Regina Documentation!

rezina is a scalable, distributed and easy to use system for executing python code in parallel across multiple processors or many machines.

rezina provides a simple way to make parallel programming in python more easier, flexible and scalable and shipped with features like periodically schedule, load balance, fail tolerate and dynamically add tasks .

more docs coming soon.

Contents:

Installation

You can install reizna either via the Python Package Index (PyPI) or from source.

To install using pip:

pip install rezina

Downloading and installing from source

Before install rezina, building-and-installation pyzmq first.

After pyzmq installed, download the latest version of rezina from PyPI:

http://pypi.python.org/pypi/rezina

and install it by doing the following:

pip install /path/to/rezina-0.x.y.tar.gz

or

tar xvfz rezina-0.x.y.tar.gz

cd rezina-0.x.y

python setup.py install

periodically schedule

Interval

when use interval in tb.restart or tb.start like this tb.restart(interval=10)

it will run tasks periodically with given interval, the unit of interval is seconds .

if it is omitted, the typology will run only once no matter what start_time is.

Start time

start_time option controls when to start typology for the first time.

start_time is a time string with format ‘%Y-%m-%d %H:%M:%S’ (2016-12-03 23:18:19)

when start_time used in tb.restart or tb.start like this tb.restart(start_time="2016-12-03 20:18:03")

it means the tpyololgy will start to run at “2016-12-03 20:18:03”.

Default value of start_time

actually, every typoloy has a start_time, if start_time is omitted, the default value is used.

condition one

if interval is given and start_time is ommited, the default value is math.ceil(time.time() / interval) * interval,

for example:

presume the time we start typology is 2016-12-03 20:18:03.

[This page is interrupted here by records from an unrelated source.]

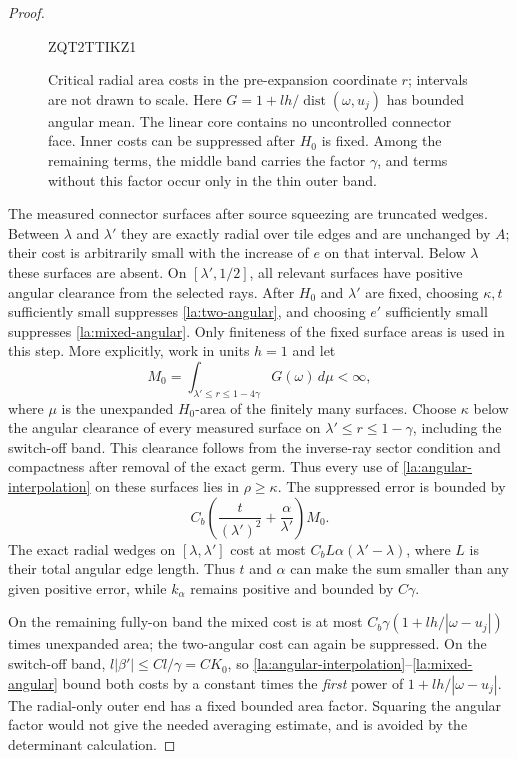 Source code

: \documentclass[11pt]{article}
\numberwithin{equation}{section}
\theoremstyle{definition}
\theoremstyle{remark}
\begin{document}
\begin{proof}
\begin{figure}[tb]

ZQT2TTIKZ1
\caption{Critical radial area costs in the pre-expansion coordinate
$r$; intervals are not drawn to scale.  Here
$G=1+lh/\operatorname{dist}(\omega,u_j)$ has bounded angular mean.  The linear core
contains no uncontrolled connector face.  Inner costs can be
suppressed after $H_0$ is fixed.  Among the remaining terms, the middle
band carries the factor $\gamma$, and terms without this factor occur
only in the thin outer band.}
\label{la:radial-bands}
\end{figure}

The measured connector surfaces after source squeezing are truncated
wedges.  Between $\lambda$ and $\lambda'$ they are exactly radial
over tile edges and are unchanged by $A$; their cost is arbitrarily
small with the increase of $e$ on that interval.  Below $\lambda$
these surfaces are absent.  On $[\lambda',1/2]$, all relevant
surfaces have positive angular clearance from the selected rays.
After $H_0$ and $\lambda'$ are fixed, choosing $\kappa,t$ sufficiently
small suppresses \eqref{la:two-angular}, and choosing $e'$ sufficiently
small suppresses \eqref{la:mixed-angular}.  Only finiteness of the
fixed surface areas is used in this step.  More explicitly, work in
units $h=1$ and let
\[
 M_0=\int_{\lambda'\le r\le1-4\gamma}G(\omega)\,d\mu<\infty,
\]
where $\mu$ is the unexpanded $H_0$-area of the finitely many surfaces.
Choose $\kappa$ below the angular clearance of every measured
surface on $\lambda'\le r\le1-\gamma$, including the switch-off
band.  This clearance follows from the inverse-ray sector condition
and compactness after removal of the exact germ.  Thus every use of
\eqref{la:angular-interpolation} on these surfaces lies in
$\rho\ge\kappa$.  The suppressed error is bounded by
\[
 C_b\left(\frac{t}{(\lambda')^2}
                +\frac{\alpha}{\lambda'}\right)M_0.
\]
The exact radial wedges on $[\lambda,\lambda']$ cost at most
$C_b L\alpha(\lambda'-\lambda)$, where $L$ is their total angular
edge length.  Thus $t$ and $\alpha$ can make the sum smaller than any
given positive error, while $k_\alpha$ remains positive and bounded
by $C\gamma$.

On the remaining fully-on band the mixed cost is at most
$C_b\gamma(1+lh/|\omega-u_j|)$ times unexpanded area; the
two-angular cost can again be suppressed.  On the switch-off band,
$l|\beta'|\le C l/\gamma=CK_0$, so
\eqref{la:angular-interpolation}--\eqref{la:mixed-angular} bound both
costs by a constant times the \emph{first} power of
$1+lh/|\omega-u_j|$.  The radial-only outer end has a fixed bounded
area factor.  Squaring the angular factor would not give the needed
averaging estimate, and is avoided by the determinant calculation.


\end{proof}
\end{document}
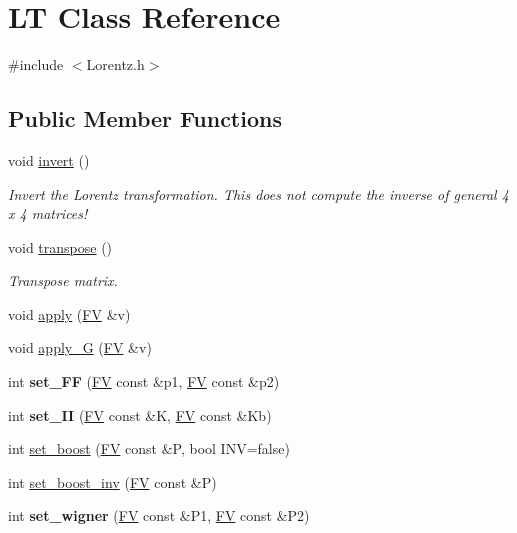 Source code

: \hypertarget{classLT}{\section{L\-T Class Reference}
\label{classLT}
}


{\ttfamily \#include $<$Lorentz.\-h$>$}

\subsection*{Public Member Functions}
\begin{DoxyCompactItemize}
\item 
\hypertarget{classLT_a7467f60d847896710f21c17be6ee0b2c}{void \hyperlink{classLT_a7467f60d847896710f21c17be6ee0b2c}{invert} ()}\label{classLT_a7467f60d847896710f21c17be6ee0b2c}

\begin{DoxyCompactList}\small\item\em Invert the Lorentz transformation. This does not compute the inverse of general 4 x 4 matrices! \end{DoxyCompactList}\item 
\hypertarget{classLT_a6142dba94f0edc4eb2f8a0cc84a43ada}{void \hyperlink{classLT_a6142dba94f0edc4eb2f8a0cc84a43ada}{transpose} ()}\label{classLT_a6142dba94f0edc4eb2f8a0cc84a43ada}

\begin{DoxyCompactList}\small\item\em Transpose matrix. \end{DoxyCompactList}\item 
void \hyperlink{classLT_a3119b968c2cf6a9bbfb30615c01921d0}{apply} (\hyperlink{classFV}{F\-V} \&v)
\item 
void \hyperlink{classLT_abd17d410a8436a83b03f2dd2909ee59a}{apply\-\_\-\-G} (\hyperlink{classFV}{F\-V} \&v)
\item 
\hypertarget{classLT_acdccba2ab08b071219626bafb85f8e21}{int {\bfseries set\-\_\-\-F\-F} (\hyperlink{classFV}{F\-V} const \&p1, \hyperlink{classFV}{F\-V} const \&p2)}\label{classLT_acdccba2ab08b071219626bafb85f8e21}

\item 
\hypertarget{classLT_ac2718d29c891a91aa5058dc929ffecdd}{int {\bfseries set\-\_\-\-I\-I} (\hyperlink{classFV}{F\-V} const \&K, \hyperlink{classFV}{F\-V} const \&Kb)}\label{classLT_ac2718d29c891a91aa5058dc929ffecdd}

\item 
int \hyperlink{classLT_a0f1f4b9fb6a2b084908abb6bc687cd4f}{set\-\_\-boost} (\hyperlink{classFV}{F\-V} const \&P, bool I\-N\-V=false)
\item 
int \hyperlink{classLT_a84cf79cd6014d4ecc645c1dcc0258b5e}{set\-\_\-boost\-\_\-inv} (\hyperlink{classFV}{F\-V} const \&P)
\item 
\hypertarget{classLT_a5a8d17a0e9374ba9cef862c1f98a5d62}{int {\bfseries set\-\_\-wigner} (\hyperlink{classFV}{F\-V} const \&P1, \hyperlink{classFV}{F\-V} const \&P2)}\label{classLT_a5a8d17a0e9374ba9cef862c1f98a5d62}


\end{DoxyCompactItemize}

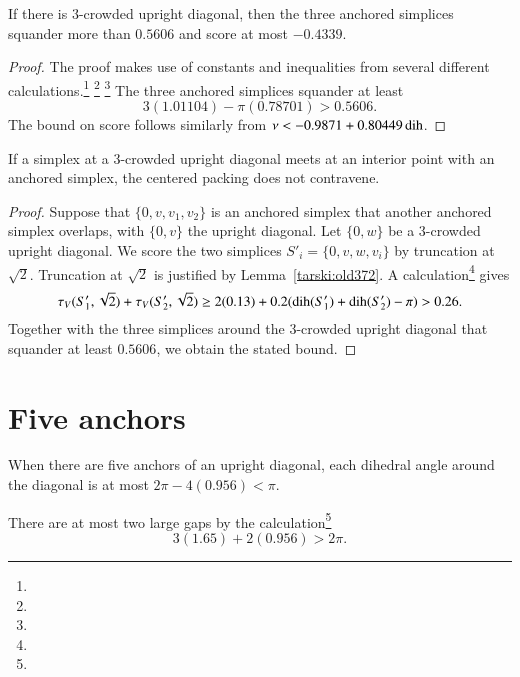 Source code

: \begin{lemma}
    \label{lemma:3-crowded}
If there is $3$-crowded upright diagonal, then the three anchored
simplices squander more than $0.5606$ and score at most $-0.4339$.
\end{lemma}


\begin{proof}  The proof makes use of constants and inequalities from
several different calculations.\footnote{} %
\footnote{} %
\footnote{} %
The three anchored simplices squander at
least
    $$
    3 (1.01104) - \pi (0.78701) > 0.5606.
    $$
The bound on score follows similarly from $\nu<-0.9871+0.80449\operatorname{dih}$.
\end{proof}

\begin{lemma}
If a simplex at a $3$-crowded upright diagonal meets at an
interior point with an anchored simplex, the centered packing does
not contravene.
\end{lemma}

\begin{proof}
Suppose that $\{0,v,v_1,v_2\}$ is an anchored simplex that another
anchored simplex overlaps, with $\{0,v\}$ the upright diagonal.  Let
$\{0,w\}$ be a $3$-crowded upright diagonal. We score the two
simplices $S'_i = \{0,v,w,v_i\}$ by truncation at $\sqrt{2}$.
Truncation at $\sqrt{2}$ is justified by Lemma~\ref{tarski:old372}.
A calculation\footnote{} %
gives
    $$\tau_V(S'_1,\sqrt{2})+\tau_V(S'_2,\sqrt{2})\ge 2(0.13) +
        0.2(\operatorname{dih}(S'_1)+\operatorname{dih}(S'_2)-\pi) > 0.26.
    $$
Together with the three simplices around the $3$-crowded upright
diagonal that squander at least $0.5606$, we obtain the stated
bound.
\end{proof}



\section{Five anchors} %
    \label{sec:five-anchors}


When there are five anchors of an upright diagonal, each dihedral angle
around the diagonal is at most $2\pi-4(0.956)<\pi$.

\begin{remark}\label{rem:2gap}
There are at most
two large gaps by the calculation\footnote{} %
    $$3(1.65)+2(0.956)>2\pi.$$
\end{remark}

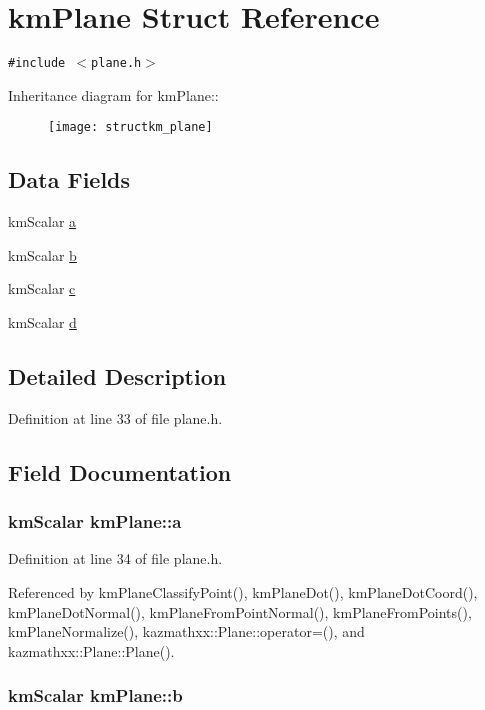 \hypertarget{structkm_plane}{
\section{kmPlane Struct Reference}
\label{structkm_plane}
}
{\tt \#include $<$plane.h$>$}

Inheritance diagram for kmPlane::\begin{figure}[H]
\begin{center}
\leavevmode
\texttt{[image: structkm\_plane]}
\end{center}
\end{figure}
\subsection*{Data Fields}
\begin{CompactItemize}
\item 
kmScalar \hyperlink{structkm_plane_912b0822bfd525570a072d01b0c3b9e1}{a}
\item 
kmScalar \hyperlink{structkm_plane_c16b759b0f6973f00c2c742ec418e2d1}{b}
\item 
kmScalar \hyperlink{structkm_plane_46fb82aee3e4ccec7bb027ba53998600}{c}
\item 
kmScalar \hyperlink{structkm_plane_a3c74528242125229ab0038e9a09b803}{d}
\end{CompactItemize}


\subsection{Detailed Description}


Definition at line 33 of file plane.h.

\subsection{Field Documentation}
\hypertarget{structkm_plane_912b0822bfd525570a072d01b0c3b9e1}{
\subsubsection[a]{\setlength{\rightskip}{0pt plus 5cm}kmScalar {\bf kmPlane::a}}}
\label{structkm_plane_912b0822bfd525570a072d01b0c3b9e1}




Definition at line 34 of file plane.h.

Referenced by kmPlaneClassifyPoint(), kmPlaneDot(), kmPlaneDotCoord(), kmPlaneDotNormal(), kmPlaneFromPointNormal(), kmPlaneFromPoints(), kmPlaneNormalize(), kazmathxx::Plane::operator=(), and kazmathxx::Plane::Plane().\hypertarget{structkm_plane_c16b759b0f6973f00c2c742ec418e2d1}{
\subsubsection[b]{\setlength{\rightskip}{0pt plus 5cm}kmScalar {\bf kmPlane::b}}}
\label{structkm_plane_c16b759b0f6973f00c2c742ec418e2d1}





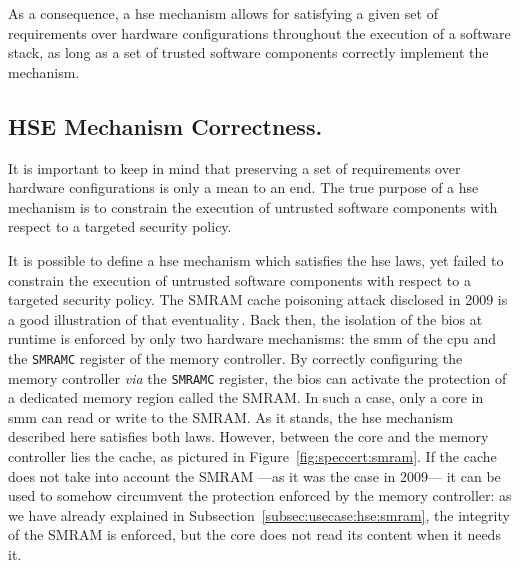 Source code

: As a consequence, a \ac{hse} mechanism allows for satisfying a given set of
requirements over hardware configurations throughout the execution of a software
stack, as long as a set of trusted software components correctly implement the
mechanism.

\subsection{HSE Mechanism Correctness.}
\label{subsec:speccert:security}

It is important to keep in mind that preserving a set of requirements over
hardware configurations is only a mean to an end.
%
The true purpose of a \ac{hse} mechanism is to constrain the execution of
untrusted software components with respect to a targeted security policy.

It is possible to define a \ac{hse} mechanism which satisfies the \ac{hse} laws,
yet failed to constrain the execution of untrusted software components with
respect to a targeted security policy.
%
The SMRAM cache poisoning attack disclosed in 2009 is a good illustration of
that eventuality\,\cite{duflot2009smram,wojtczuk2009smram}.
%
Back then, the isolation of the \ac{bios} at runtime is enforced by only two
hardware mechanisms: the \ac{smm} of the \ac{cpu} and the \texttt{SMRAMC}
register of the memory controller.
%
By correctly configuring the memory controller \emph{via} the \texttt{SMRAMC}
register, the \ac{bios} can activate the protection of a dedicated memory region
called the SMRAM.
%
In such a case, only a core in \ac{smm} can read or write to the SMRAM.
%
As it stands, the \ac{hse} mechanism described here satisfies both laws.
%
However, between the core and the memory controller lies the cache, as pictured
in Figure~\ref{fig:speccert:smram}.
%
If the cache does not take into account the SMRAM ---as it was the case in
2009--- it can be used to somehow circumvent the protection enforced by the
memory controller: as we have already explained in
Subsection~\ref{subsec:usecase:hse:smram}, the integrity of the SMRAM is
enforced, but the core does not read its content when it needs it.

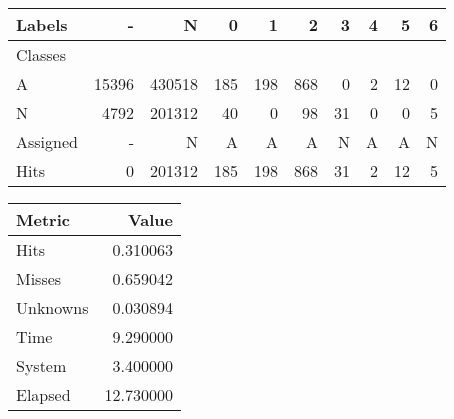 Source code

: \begin{tabular}{l|r|r|r|r|r|r|r|r|r}

Labels &      - &       N &    0 &    1 &    2 &   3 &  4 &   5 &  6 \\\hline
Classes  &        &         &      &      &      &     &    &     &    \\\hline
\hline
A        &  15396 &  430518 &  185 &  198 &  868 &   0 &  2 &  12 &  0 \\\hline
N        &   4792 &  201312 &   40 &    0 &   98 &  31 &  0 &   0 &  5 \\\hline
\hline
Assigned &      - &       N &    A &    A &    A &   N &  A &   A &  N \\\hline
Hits     &      0 &  201312 &  185 &  198 &  868 &  31 &  2 &  12 &  5 
\end{tabular}
\begin{tabular}{l|r}

Metric   &      Value \\\hline
\hline
Hits     &   0.310063 \\\hline
Misses   &   0.659042 \\\hline
Unknowns &   0.030894 \\\hline
Time     &   9.290000 \\\hline
System   &   3.400000 \\\hline
Elapsed  &  12.730000 
\end{tabular}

if interval is 10, the start_time would be 2016-12-03 20:18:10

if interval is 5, the start_time would be 2016-12-03 20:18:05

if interval is 60, the start_time would be 2016-12-03 20:19:00

condition two

if start_time and interval both are omitted,

the start_tiem will be now and run only once

conditon three

if interval is given and start_time is less than math.ceil(time.time() / interval) - 1) * interval, it will be this value, this prevent re-run old task when typology restart.

for example:

presume the time we start typology is 2016-12-03 20:18:03.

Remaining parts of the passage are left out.